Philip Rivers plays the game of football like the coach’s son does in Little League. The San Diego quarterback seems like the kind of guy who would throw tantrums when he doesn’t like the play call, or would complain about not getting enough recognition after a win. The only issue is, at 33 years-old, Rivers is still the same kid.
Between slamming the ball down after an ensuing delay of game penalty, or throwing the ball in frustration back at his offensive line when a false start occurs, Rivers seems to be far from an easy teammate to play alongside. While no one can question his competitiveness, his lack of postseason success leads to concerns about his leadership abilities.
Week 5’s Monday Night Football game against the Pittsburgh Steelers was a perfect depiction of NFL fans’ feelings toward Rivers. The Chargers were up 20-17 with just under three minutes left, but any non-Chargers fan was cheering for Pittsburgh to pull out the road win.

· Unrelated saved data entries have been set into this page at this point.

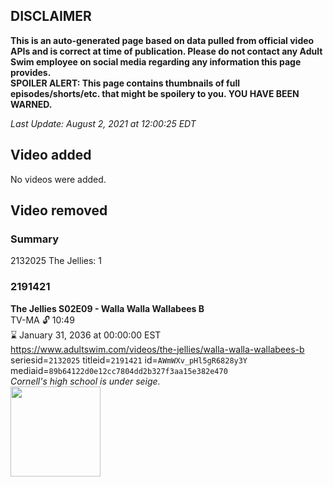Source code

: ## DISCLAIMER
**This is an auto-generated page based on data pulled from official video APIs and is correct at time of publication. Please do not contact any Adult Swim employee on social media regarding any information this page provides.**  
**SPOILER ALERT: This page contains thumbnails of full episodes/shorts/etc. that might be spoilery to you. YOU HAVE BEEN WARNED.**  

_Last Update: August 2, 2021 at 12:00:25 EDT_
## Video added
No videos were added.  
## Video removed
### Summary
2132025 The Jellies: 1  
### 2191421
**The Jellies S02E09 - Walla Walla Wallabees B**  
TV-MA 🔓 10:49  
⌛ January 31, 2036 at 00:00:00 EST  
https://www.adultswim.com/videos/the-jellies/walla-walla-wallabees-b  
seriesid=`2132025` titleid=`2191421` id=`AWmWXv_pHl5gR6828y3Y` mediaid=`89b64122d0e12cc7804dd2b327f3aa15e382e470`  
_Cornell's high school is under seige._  
<a href="https://i.cdn.turner.com/adultswim/big/image-upload/thumbnails/thumb-2_image-156106128465713.jpg"><img src="https://i.cdn.turner.com/adultswim/big/image-upload/thumbnails/thumb-2_image-156106128465713.jpg" height="144px" /></a>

This meant cheering for Michael Vick, the same Michael Vick who illegally ran an underground dog-fighting ring, to lead a comeback victory. It’s generally assumed that if people are cheering for Michael Vick over you, then you must really be disliked.
The polarization of Philip Rivers speaks to the world of sports we now live in. Crimes can be forgiven, but childish outbreaks and pompous personalities stick with us forever.
Now in his 12th season in the league, there’s little Rivers can do to change fans’ opinion of him. Maybe a Xanax or anger management lessons would go a long way in making him a more likable player, but the only real way he can gain everyone’s respect is to bring a Lombardi Trophy to San Diego.
With a Super Bowl title over the next few years appearing highly unlikely, Rivers’ legacy will be cemented as a fiery quarterback whose hatred toward losing perfectly mirrors how fans of the other 31 teams feel about him.